FizzBuzz: the Programmer's Stairway to Heaven

Evidently writing about the FizzBuzz problem on a programming blog results in a nigh-irresistible urge to code up a solution. The comments here, on Digg, and on Reddit – nearly a thousand in total – are filled with hastily coded solutions to FizzBuzz. Developers are nothing if not compulsive problem solvers.


This is a companion discussion topic for the original blog entry at: http://www.codinghorror.com/blog/2007/02/fizzbuzz-the-programmers-stairway-to-heaven.html

I think you just managed to gracefully hit that button in each of us, that makes us want to prove ourselves.

Nicely done :slight_smile:

I’m not going to lie… I didn’t do it as a chalange to your post, but I was afraid I couldn’t do it :-/… Let’s just say I was disappointed in myself. I couldn’t remember how to format strings for printf() nor could I remember how to use cout… and I program everyday, except sunday :).

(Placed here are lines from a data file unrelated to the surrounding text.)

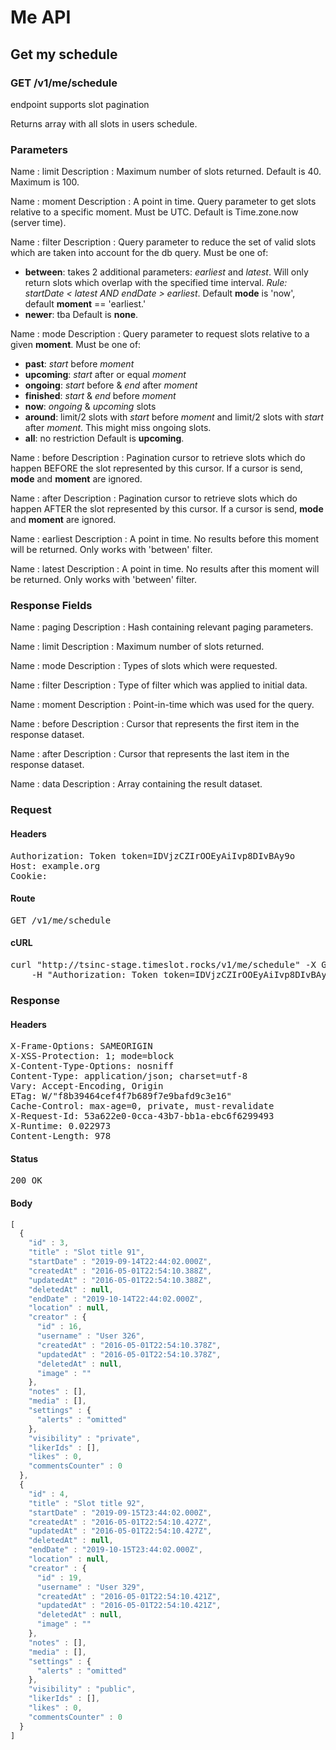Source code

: # Me API

## Get my schedule

### GET /v1/me/schedule

endpoint supports slot pagination

Returns array with all slots in users schedule.

### Parameters

Name : limit
Description : Maximum number of slots returned. Default is 40. Maximum is 100.

Name : moment
Description : A point in time. Query parameter to get slots relative to a specific moment. Must be UTC.
Default is Time.zone.now (server time).

Name : filter
Description : Query parameter to reduce the set of valid slots which are taken into account for the db query. Must be one of:
- **between**: takes 2 additional parameters: *earliest* and *latest*. Will only return slots which overlap with the specified time interval. *Rule: startDate &lt; latest AND endDate &gt; earliest*. Default **mode** is &#39;now&#39;, default **moment** == &#39;earliest.&#39;
- **newer**: tba
Default is **none**.

Name : mode
Description : Query parameter to request slots relative to a given **moment**. Must be one of:
- **past**: *start* before *moment*
- **upcoming**: *start* after or equal *moment*
- **ongoing**: *start* before &amp; *end* after *moment*
- **finished**: *start* &amp; *end* before *moment*
- **now**: *ongoing* &amp; *upcoming* slots
- **around**: limit/2 slots with *start* before *moment* and limit/2 slots with *start* after *moment*. This might miss ongoing slots.
- **all**: no restriction
Default is **upcoming**.

Name : before
Description : Pagination cursor to retrieve slots which do happen BEFORE the slot represented by this cursor. If a cursor is send, **mode** and **moment** are ignored.

Name : after
Description : Pagination cursor to retrieve slots which do happen AFTER the slot represented by this cursor. If a cursor is send, **mode** and **moment** are ignored.

Name : earliest
Description : A point in time. No results before this moment will be returned. Only works with &#39;between&#39; filter.

Name : latest
Description : A point in time. No results after this moment will be returned. Only works with &#39;between&#39; filter.


### Response Fields

Name : paging
Description : Hash containing relevant paging parameters.

Name : limit
Description : Maximum number of slots returned.

Name : mode
Description : Types of slots which were requested.

Name : filter
Description : Type of filter which was applied to initial data.

Name : moment
Description : Point-in-time which was used for the query.

Name : before
Description : Cursor that represents the first item in the response dataset.

Name : after
Description : Cursor that represents the last item in the response dataset.

Name : data
Description : Array containing the result dataset.

### Request

#### Headers

<pre>Authorization: Token token=IDVjzCZIrOOEyAiIvp8DIvBAy9o
Host: example.org
Cookie: </pre>

#### Route

<pre>GET /v1/me/schedule</pre>

#### cURL

<pre class="request">curl &quot;http://tsinc-stage.timeslot.rocks/v1/me/schedule&quot; -X GET \
	-H &quot;Authorization: Token token=IDVjzCZIrOOEyAiIvp8DIvBAy9o&quot;</pre>

### Response

#### Headers

<pre>X-Frame-Options: SAMEORIGIN
X-XSS-Protection: 1; mode=block
X-Content-Type-Options: nosniff
Content-Type: application/json; charset=utf-8
Vary: Accept-Encoding, Origin
ETag: W/&quot;f8b39464cef4f7b689f7e9bafd9c3e16&quot;
Cache-Control: max-age=0, private, must-revalidate
X-Request-Id: 53a622e0-0cca-43b7-bb1a-ebc6f6299493
X-Runtime: 0.022973
Content-Length: 978</pre>

#### Status

<pre>200 OK</pre>

#### Body

```javascript
[
  {
    "id" : 3,
    "title" : "Slot title 91",
    "startDate" : "2019-09-14T22:44:02.000Z",
    "createdAt" : "2016-05-01T22:54:10.388Z",
    "updatedAt" : "2016-05-01T22:54:10.388Z",
    "deletedAt" : null,
    "endDate" : "2019-10-14T22:44:02.000Z",
    "location" : null,
    "creator" : {
      "id" : 16,
      "username" : "User 326",
      "createdAt" : "2016-05-01T22:54:10.378Z",
      "updatedAt" : "2016-05-01T22:54:10.378Z",
      "deletedAt" : null,
      "image" : ""
    },
    "notes" : [],
    "media" : [],
    "settings" : {
      "alerts" : "omitted"
    },
    "visibility" : "private",
    "likerIds" : [],
    "likes" : 0,
    "commentsCounter" : 0
  },
  {
    "id" : 4,
    "title" : "Slot title 92",
    "startDate" : "2019-09-15T23:44:02.000Z",
    "createdAt" : "2016-05-01T22:54:10.427Z",
    "updatedAt" : "2016-05-01T22:54:10.427Z",
    "deletedAt" : null,
    "endDate" : "2019-10-15T23:44:02.000Z",
    "location" : null,
    "creator" : {
      "id" : 19,
      "username" : "User 329",
      "createdAt" : "2016-05-01T22:54:10.421Z",
      "updatedAt" : "2016-05-01T22:54:10.421Z",
      "deletedAt" : null,
      "image" : ""
    },
    "notes" : [],
    "media" : [],
    "settings" : {
      "alerts" : "omitted"
    },
    "visibility" : "public",
    "likerIds" : [],
    "likes" : 0,
    "commentsCounter" : 0
  }
]
```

Comments were down yesterday when I went there. But the answer is: very few (java) folks code in the language’s syntax. Almost all code in some framework, and haven’t addressed FizzBuzz low level problems in years, if not decades. And won’t in any User Application. Doesn’t make them lousy programmers.

In the guitar shop where I’m mostly buying stuff nobody is allowed to play “Seven nation army”. (or a Nirvana song I’ve forgot)
All the clerks roll their eyes if anybody starts playing that.

First solution:

http://www.themathlab.com/music/stairway.mid

I win!

using Codinghorror.Blog;

BlogPost post = Blog.LoadBlogPostByID("00781");

foreach (Comment comment in post.GetAllComments())
{
    if (comment.Index % 2 == 0)
    {
       comment.Tag = "Rockstar developer";
    }
}

sorry :slight_smile:

This reminds me the temptation of trying so when people read “90% of people can’t touch one’s elbow with one’s tongue.”

1 Like

Jeff after this post i really respect you… really! :smiley:
buuuut i would like to read some articles about java sometime…
i know that properly is not ur field but surely with all your experience, you know alot about it… at least i think so.
Regards

ps. this post is a little off topic argh

Donnie, here’s a good article on Java.

http://www.joelonsoftware.com/articles/ThePerilsofJavaSchools.html

1 Like

(Arguing with Pete over hardcoded constants and cargo cult programming)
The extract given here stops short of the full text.